**WHAT IS BEING ASKED:**
Report only the number of lines in this material that include "extension".

**DATA TO EXAMINE:**
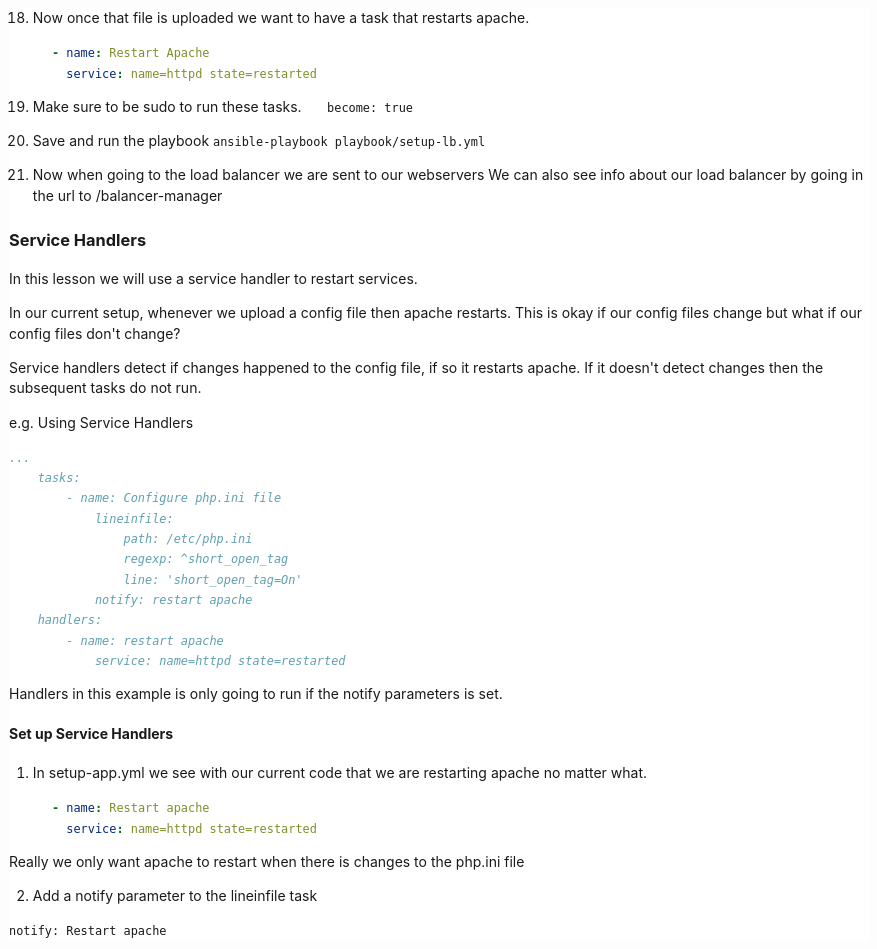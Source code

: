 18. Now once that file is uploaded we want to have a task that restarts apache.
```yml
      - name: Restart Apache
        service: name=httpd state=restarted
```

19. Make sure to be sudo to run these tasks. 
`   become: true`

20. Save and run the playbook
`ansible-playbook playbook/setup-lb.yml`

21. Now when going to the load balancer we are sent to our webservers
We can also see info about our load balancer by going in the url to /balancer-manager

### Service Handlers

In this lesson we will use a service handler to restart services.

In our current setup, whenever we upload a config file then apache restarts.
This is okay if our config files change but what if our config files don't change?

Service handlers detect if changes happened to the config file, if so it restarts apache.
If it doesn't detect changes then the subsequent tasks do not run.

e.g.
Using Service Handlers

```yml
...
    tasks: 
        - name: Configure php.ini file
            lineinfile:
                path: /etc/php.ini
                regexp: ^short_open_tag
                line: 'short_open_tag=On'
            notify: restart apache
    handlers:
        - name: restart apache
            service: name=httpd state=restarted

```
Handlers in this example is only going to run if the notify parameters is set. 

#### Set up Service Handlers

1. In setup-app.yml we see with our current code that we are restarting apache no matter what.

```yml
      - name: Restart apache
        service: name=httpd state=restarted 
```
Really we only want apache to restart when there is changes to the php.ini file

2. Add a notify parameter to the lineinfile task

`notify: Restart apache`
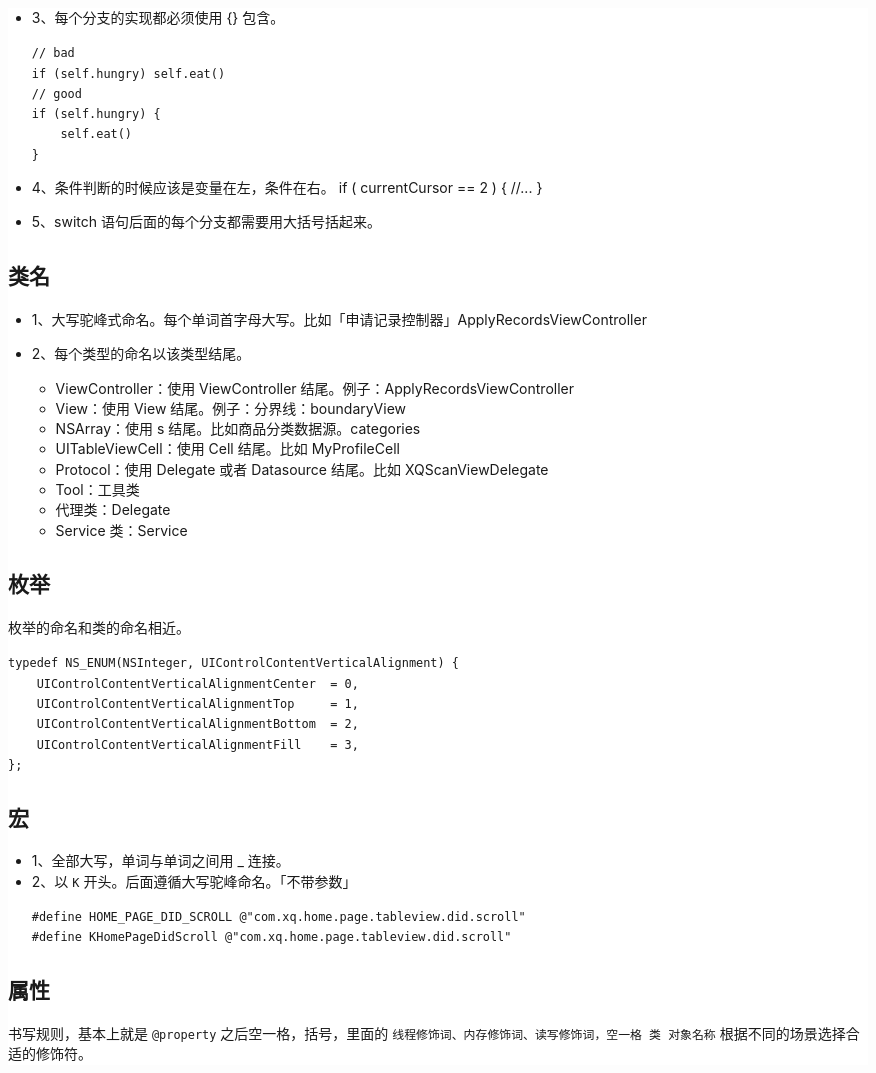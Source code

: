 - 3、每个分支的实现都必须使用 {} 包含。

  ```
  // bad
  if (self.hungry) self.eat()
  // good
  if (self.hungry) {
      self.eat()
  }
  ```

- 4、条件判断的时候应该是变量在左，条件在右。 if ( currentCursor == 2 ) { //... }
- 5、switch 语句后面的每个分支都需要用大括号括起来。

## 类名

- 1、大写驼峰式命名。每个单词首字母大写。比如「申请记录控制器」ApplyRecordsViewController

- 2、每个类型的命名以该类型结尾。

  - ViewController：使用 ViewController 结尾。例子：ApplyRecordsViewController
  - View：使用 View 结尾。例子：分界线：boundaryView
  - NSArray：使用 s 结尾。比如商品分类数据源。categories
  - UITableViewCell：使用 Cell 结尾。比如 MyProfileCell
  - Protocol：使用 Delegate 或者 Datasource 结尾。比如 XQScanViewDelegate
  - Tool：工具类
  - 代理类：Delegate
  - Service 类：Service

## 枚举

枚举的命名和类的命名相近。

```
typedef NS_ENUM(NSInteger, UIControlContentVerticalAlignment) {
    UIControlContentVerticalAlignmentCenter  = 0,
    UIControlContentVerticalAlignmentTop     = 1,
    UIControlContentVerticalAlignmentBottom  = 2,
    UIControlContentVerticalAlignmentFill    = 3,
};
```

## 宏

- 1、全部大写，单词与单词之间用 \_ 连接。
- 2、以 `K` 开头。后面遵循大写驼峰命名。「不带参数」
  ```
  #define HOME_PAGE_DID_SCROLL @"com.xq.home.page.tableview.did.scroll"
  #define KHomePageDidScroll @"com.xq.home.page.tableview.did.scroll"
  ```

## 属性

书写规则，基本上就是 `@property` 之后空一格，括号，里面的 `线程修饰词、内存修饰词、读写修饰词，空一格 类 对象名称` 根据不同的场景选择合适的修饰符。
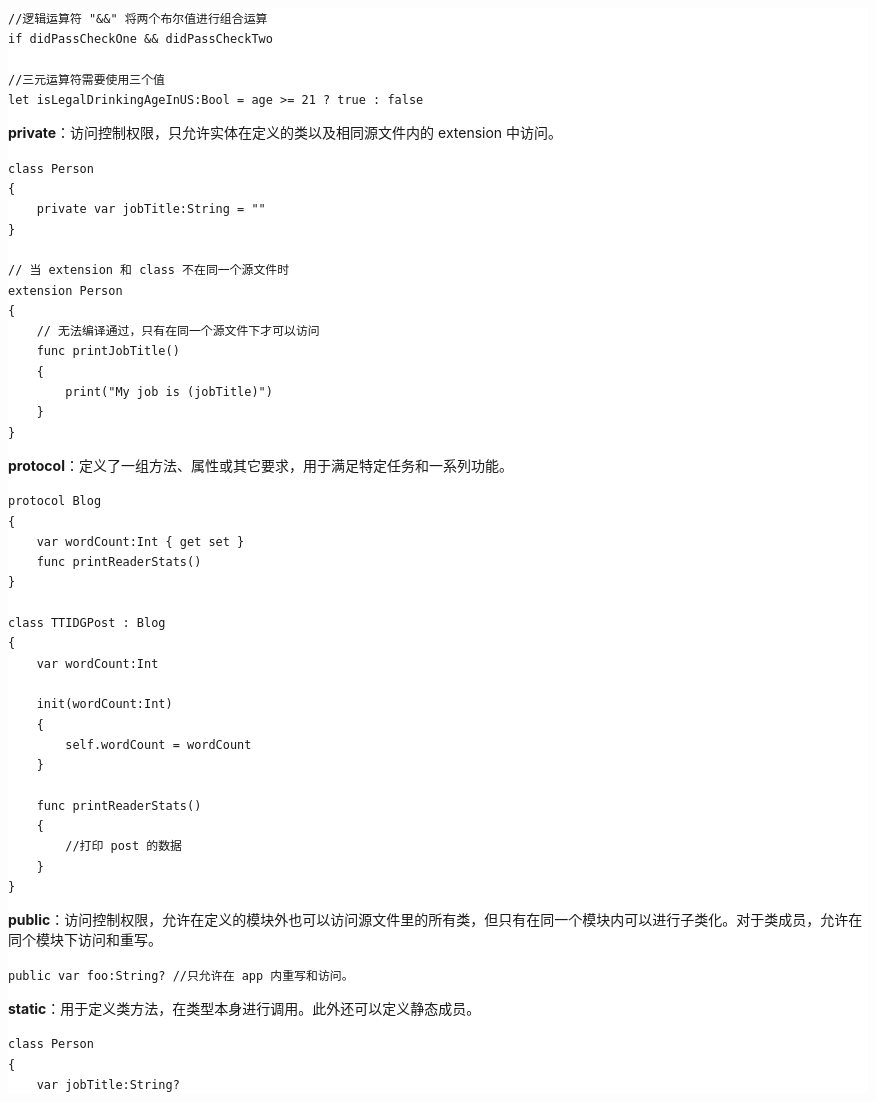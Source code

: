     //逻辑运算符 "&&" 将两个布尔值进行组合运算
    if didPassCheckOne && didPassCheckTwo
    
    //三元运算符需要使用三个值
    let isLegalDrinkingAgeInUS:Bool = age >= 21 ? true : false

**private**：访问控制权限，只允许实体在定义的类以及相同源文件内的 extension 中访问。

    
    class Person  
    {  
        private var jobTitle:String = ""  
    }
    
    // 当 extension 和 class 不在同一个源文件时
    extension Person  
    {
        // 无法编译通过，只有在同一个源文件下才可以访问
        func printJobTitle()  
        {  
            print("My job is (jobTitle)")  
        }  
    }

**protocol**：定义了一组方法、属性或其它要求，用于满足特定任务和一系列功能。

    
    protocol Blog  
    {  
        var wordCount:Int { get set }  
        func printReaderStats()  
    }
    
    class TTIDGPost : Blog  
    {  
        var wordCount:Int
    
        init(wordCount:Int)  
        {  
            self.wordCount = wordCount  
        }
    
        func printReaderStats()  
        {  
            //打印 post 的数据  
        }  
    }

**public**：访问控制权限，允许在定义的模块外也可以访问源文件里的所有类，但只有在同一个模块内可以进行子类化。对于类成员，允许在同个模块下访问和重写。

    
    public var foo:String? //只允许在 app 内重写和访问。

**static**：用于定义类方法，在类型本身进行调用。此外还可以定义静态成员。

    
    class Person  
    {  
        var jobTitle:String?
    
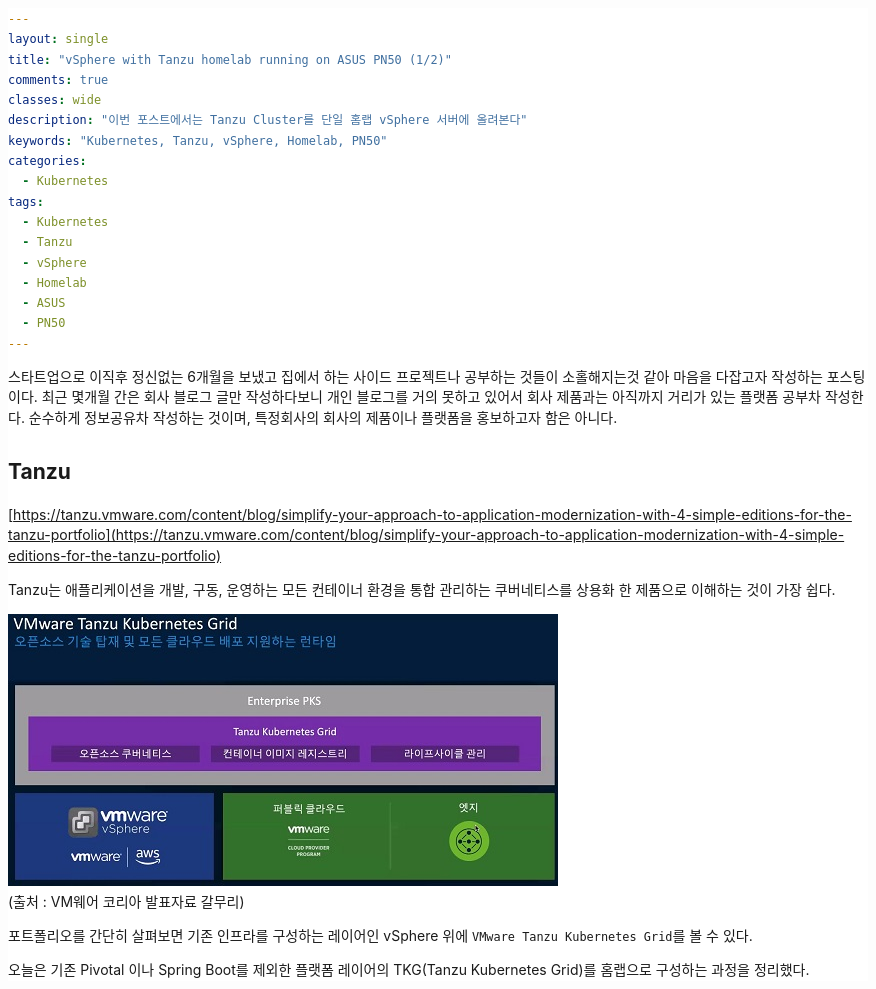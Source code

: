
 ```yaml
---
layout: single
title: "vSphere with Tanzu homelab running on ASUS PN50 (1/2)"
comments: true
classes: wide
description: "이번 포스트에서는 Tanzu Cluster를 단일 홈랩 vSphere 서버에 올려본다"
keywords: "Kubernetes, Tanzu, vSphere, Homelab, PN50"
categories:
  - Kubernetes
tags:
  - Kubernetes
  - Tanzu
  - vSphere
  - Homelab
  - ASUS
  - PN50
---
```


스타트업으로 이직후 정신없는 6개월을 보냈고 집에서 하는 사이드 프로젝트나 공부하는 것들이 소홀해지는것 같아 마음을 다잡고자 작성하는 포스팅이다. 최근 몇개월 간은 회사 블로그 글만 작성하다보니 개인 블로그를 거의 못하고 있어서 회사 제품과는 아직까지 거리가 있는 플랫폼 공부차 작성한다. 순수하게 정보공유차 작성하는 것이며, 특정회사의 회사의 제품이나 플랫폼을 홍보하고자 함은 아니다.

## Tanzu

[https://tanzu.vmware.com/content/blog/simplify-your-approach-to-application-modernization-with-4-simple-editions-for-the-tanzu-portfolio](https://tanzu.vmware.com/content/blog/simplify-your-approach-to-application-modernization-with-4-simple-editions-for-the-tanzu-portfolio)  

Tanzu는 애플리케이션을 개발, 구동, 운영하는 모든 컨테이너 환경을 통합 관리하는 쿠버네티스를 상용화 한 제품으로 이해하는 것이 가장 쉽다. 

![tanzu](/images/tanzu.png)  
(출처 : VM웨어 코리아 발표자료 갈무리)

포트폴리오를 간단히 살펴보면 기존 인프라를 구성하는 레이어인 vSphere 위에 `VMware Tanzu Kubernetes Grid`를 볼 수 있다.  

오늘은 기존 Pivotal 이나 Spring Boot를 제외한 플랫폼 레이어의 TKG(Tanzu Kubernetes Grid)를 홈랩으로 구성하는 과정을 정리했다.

**COMPLETED TASK:**
3